Cc: Simon Charette added

comment:6 by Anssi Kääriäinen, 10 years ago

Yes, .exclude() should be the complement of .filter(). As said in comment:2 the WHERE (length = width)) IS NOT true way is just way too slow at least on PostgreSQL (always a sequential scan according to my tests). Going for the NOT ((length = width) AND (length IS NULL) AND (width IS NULL)) should likely work.

I'd like to do this in the Lookup class. We can't do this directly in as_sql() as we don't have enough context there. Maybe a new method get_extra_restriction(self, is_negated) could work. The method returns an expression (a Lookup instance or WhereNode instance) that will be ANDed to the lookup's main condition. I'll try to find the time to write a small proof of concept.

comment:7 by Anssi Kääriäinen, 10 years ago

I have to take back what I said earlier. Unfortunately we have backwards compatibility requirements for the pre-Lookup classes way of writing custom lookups. So, we actually don't necessarily have a lookup class at the point where we want to add the (width IS NULL) condition. So, for now we have to do this directly in build_filter() method.

comment:8 by Shai Berger, 10 years ago

Just for the record, the (x=y) is true syntax is not supported on Oracle (or Mysql, IIRC). It's a database, it doesn't really handle logic.

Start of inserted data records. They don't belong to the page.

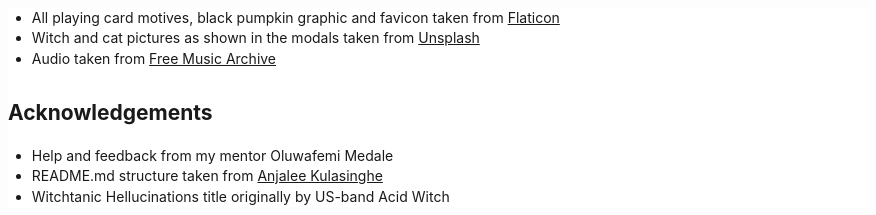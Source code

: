 - All playing card motives, black pumpkin graphic and favicon taken from [Flaticon](https://www.flaticon.com/)
- Witch and cat pictures as shown in the modals taken from [Unsplash](https://unsplash.com/)  
- Audio taken from [Free Music Archive](https://freemusicarchive.org/music/dtat/horror-vacui/inager/)  

## Acknowledgements

- Help and feedback from my mentor Oluwafemi Medale
- README.md structure taken from [Anjalee Kulasinghe](https://github.com/anjalee-kulasinghe/portfolio-project1-cv-website/blob/main/README.md)
- Witchtanic Hellucinations title originally by US-band Acid Witch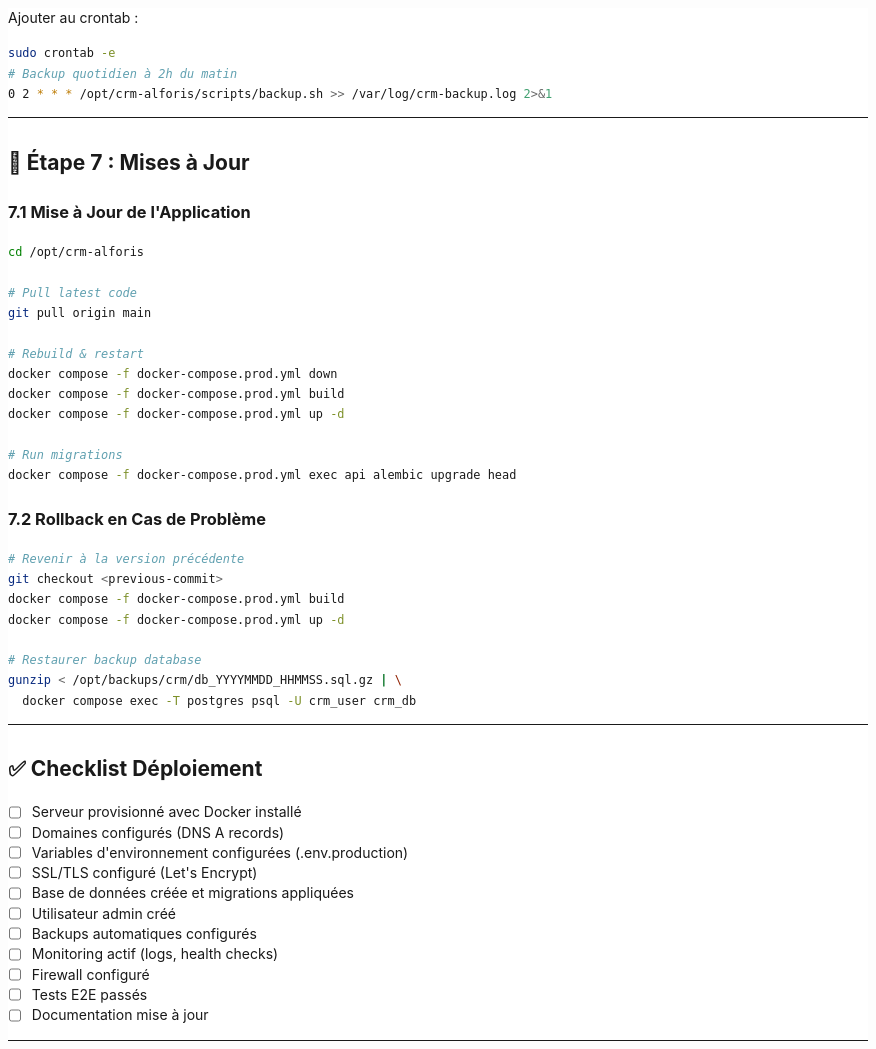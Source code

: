 Ajouter au crontab :
```bash
sudo crontab -e
# Backup quotidien à 2h du matin
0 2 * * * /opt/crm-alforis/scripts/backup.sh >> /var/log/crm-backup.log 2>&1
```

---

## 🔄 Étape 7 : Mises à Jour

### 7.1 Mise à Jour de l'Application

```bash
cd /opt/crm-alforis

# Pull latest code
git pull origin main

# Rebuild & restart
docker compose -f docker-compose.prod.yml down
docker compose -f docker-compose.prod.yml build
docker compose -f docker-compose.prod.yml up -d

# Run migrations
docker compose -f docker-compose.prod.yml exec api alembic upgrade head
```

### 7.2 Rollback en Cas de Problème

```bash
# Revenir à la version précédente
git checkout <previous-commit>
docker compose -f docker-compose.prod.yml build
docker compose -f docker-compose.prod.yml up -d

# Restaurer backup database
gunzip < /opt/backups/crm/db_YYYYMMDD_HHMMSS.sql.gz | \
  docker compose exec -T postgres psql -U crm_user crm_db
```

---

## ✅ Checklist Déploiement

- [ ] Serveur provisionné avec Docker installé
- [ ] Domaines configurés (DNS A records)
- [ ] Variables d'environnement configurées (.env.production)
- [ ] SSL/TLS configuré (Let's Encrypt)
- [ ] Base de données créée et migrations appliquées
- [ ] Utilisateur admin créé
- [ ] Backups automatiques configurés
- [ ] Monitoring actif (logs, health checks)
- [ ] Firewall configuré
- [ ] Tests E2E passés
- [ ] Documentation mise à jour

---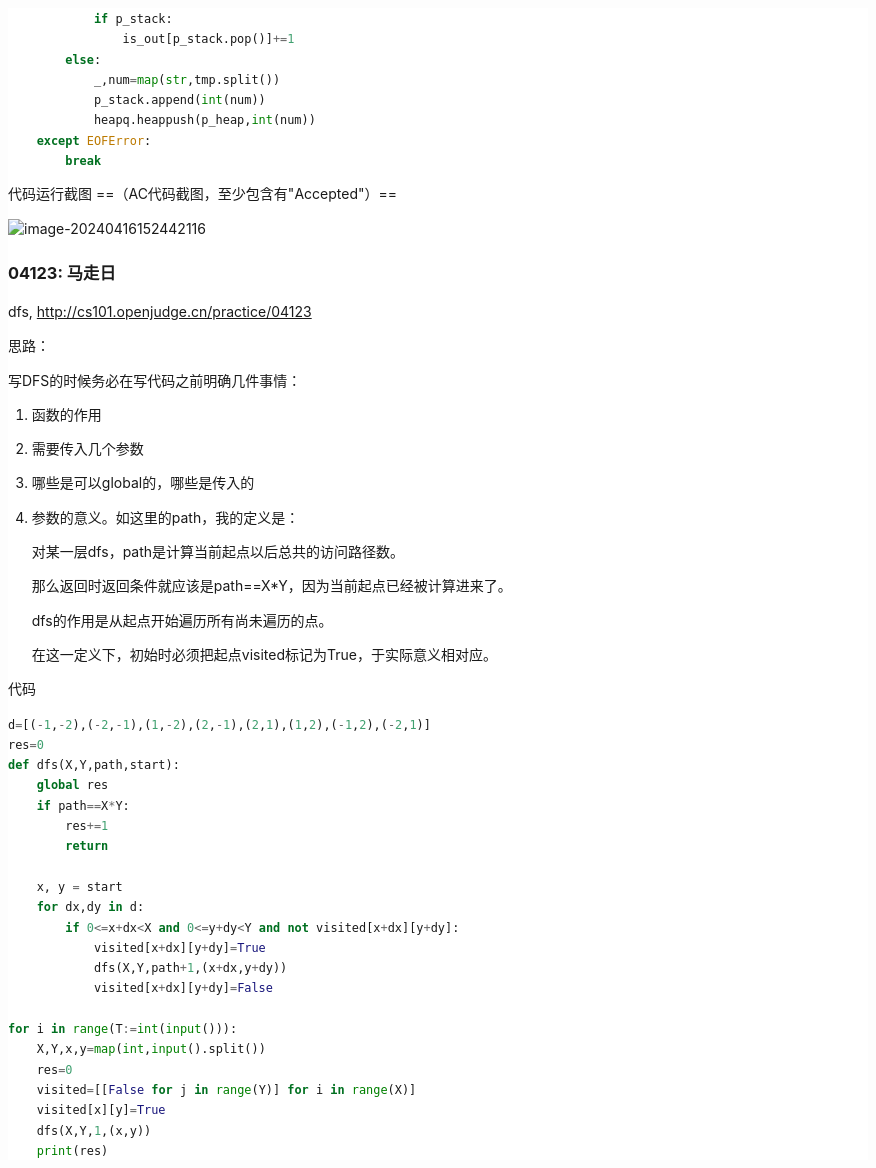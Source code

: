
 ```python
            if p_stack:
                is_out[p_stack.pop()]+=1
        else:
            _,num=map(str,tmp.split())
            p_stack.append(int(num))
            heapq.heappush(p_heap,int(num))
    except EOFError:
        break
```

代码运行截图 ==（AC代码截图，至少包含有"Accepted"）==

![image-20240416152442116](C:\Users\86178\AppData\Roaming\Typora\typora-user-images\image-20240416152442116.png)



### 04123: 马走日

dfs, http://cs101.openjudge.cn/practice/04123

思路：

写DFS的时候务必在写代码之前明确几件事情：

1. 函数的作用

2. 需要传入几个参数

3. 哪些是可以global的，哪些是传入的

4. 参数的意义。如这里的path，我的定义是：

   对某一层dfs，path是计算当前起点以后总共的访问路径数。

   那么返回时返回条件就应该是path==X*Y，因为当前起点已经被计算进来了。

   dfs的作用是从起点开始遍历所有尚未遍历的点。

   在这一定义下，初始时必须把起点visited标记为True，于实际意义相对应。

代码

```python
d=[(-1,-2),(-2,-1),(1,-2),(2,-1),(2,1),(1,2),(-1,2),(-2,1)]
res=0
def dfs(X,Y,path,start):
    global res
    if path==X*Y:
        res+=1
        return

    x, y = start
    for dx,dy in d:
        if 0<=x+dx<X and 0<=y+dy<Y and not visited[x+dx][y+dy]:
            visited[x+dx][y+dy]=True
            dfs(X,Y,path+1,(x+dx,y+dy))
            visited[x+dx][y+dy]=False

for i in range(T:=int(input())):
    X,Y,x,y=map(int,input().split())
    res=0
    visited=[[False for j in range(Y)] for i in range(X)]
    visited[x][y]=True
    dfs(X,Y,1,(x,y))
    print(res)
```
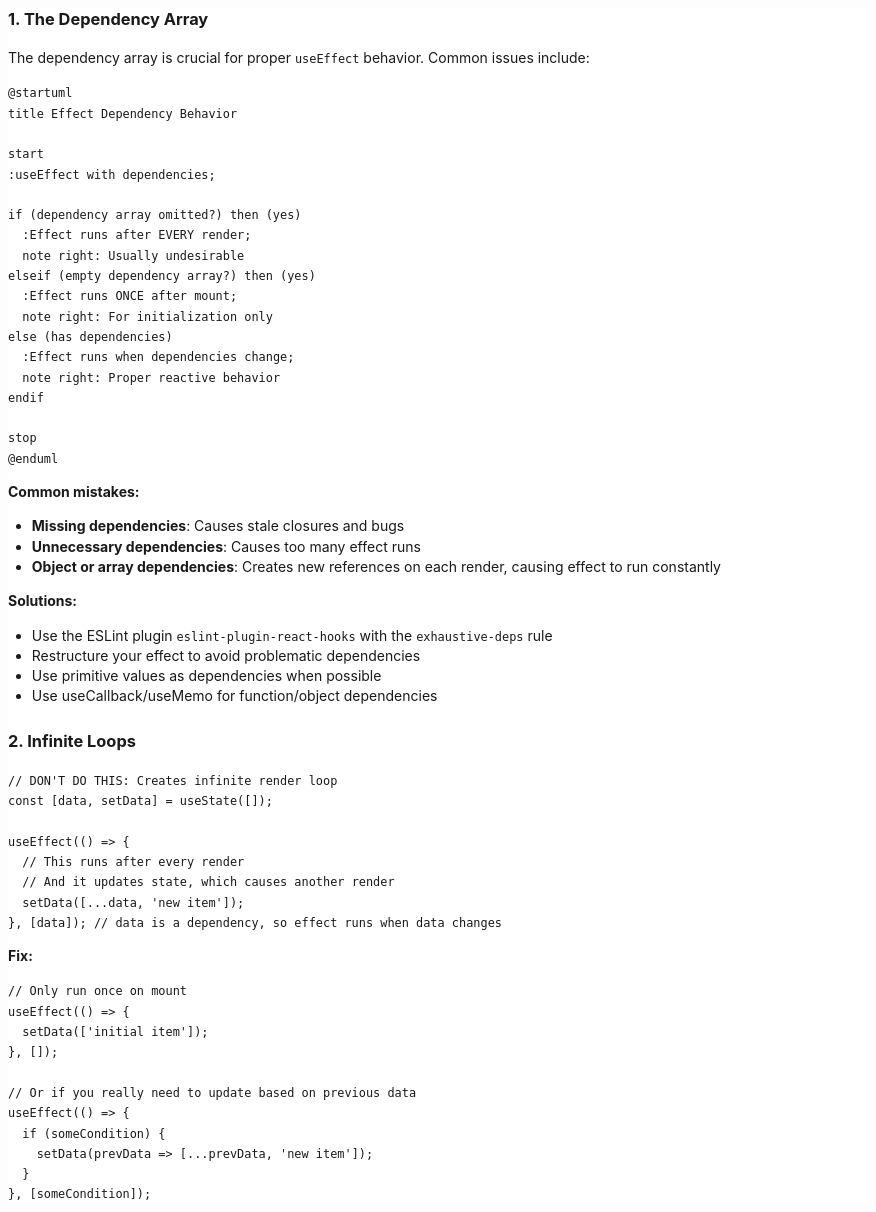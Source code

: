 ### 1. The Dependency Array

The dependency array is crucial for proper `useEffect` behavior. Common issues include:

```plantuml
@startuml
title Effect Dependency Behavior

start
:useEffect with dependencies;

if (dependency array omitted?) then (yes)
  :Effect runs after EVERY render;
  note right: Usually undesirable
elseif (empty dependency array?) then (yes)
  :Effect runs ONCE after mount;
  note right: For initialization only
else (has dependencies)
  :Effect runs when dependencies change;
  note right: Proper reactive behavior
endif

stop
@enduml
```

**Common mistakes:**
- **Missing dependencies**: Causes stale closures and bugs
- **Unnecessary dependencies**: Causes too many effect runs
- **Object or array dependencies**: Creates new references on each render, causing effect to run constantly

**Solutions:**
- Use the ESLint plugin `eslint-plugin-react-hooks` with the `exhaustive-deps` rule
- Restructure your effect to avoid problematic dependencies
- Use primitive values as dependencies when possible
- Use useCallback/useMemo for function/object dependencies

### 2. Infinite Loops

```tsx
// DON'T DO THIS: Creates infinite render loop
const [data, setData] = useState([]);

useEffect(() => {
  // This runs after every render
  // And it updates state, which causes another render
  setData([...data, 'new item']);
}, [data]); // data is a dependency, so effect runs when data changes
```

**Fix:**

```tsx
// Only run once on mount
useEffect(() => {
  setData(['initial item']);
}, []);

// Or if you really need to update based on previous data
useEffect(() => {
  if (someCondition) {
    setData(prevData => [...prevData, 'new item']);
  }
}, [someCondition]);
```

comment:9 by Jacob Walls, 4 years ago

Owner: changed from nobody to Jacob Walls
Status: newassigned

comment:10 by Jacob Walls, 4 years ago

Has patch: set

Looks like there was consensus here around the proper query:
NOT ((length = width) AND (length IS NULL) AND (width IS NULL))

as well as its location in build_query.

I submitted a patch that builds this query after checking if the comparison value is an instance of Col.
https://github.com/django/django/pull/13118

Version 1, edited 4 years ago by Jacob Walls (previous) (next) (diff)

comment:11 by Mariusz Felisiak, 4 years ago

Patch needs improvement: set

comment:12 by Jacob Walls, 4 years ago

Patch needs improvement: unset

Updated patch to address review comments.

It is worth mentioning the patch only addresses the case where both columns are nullable. If the source column is not nullable and the target column of the F() expression is nullable, exclude() still does not return records where the F() expression evaluates to NULL.

I'm open to thoughts on whether this ticket should be left open to address that unhandled case, or whether another ticket should track it.

comment:13 by Jacob Walls, 4 years ago

Updated the patch to handle the case I mentioned above, so no need to split tickets.

comment:14 by Mariusz Felisiak <felisiak.mariusz@…>, 4 years ago

Resolution: fixed
Status: assignedclosed

In 512da9d5:

Fixed #23797 -- Fixed QuerySet.exclude() when rhs is a nullable column.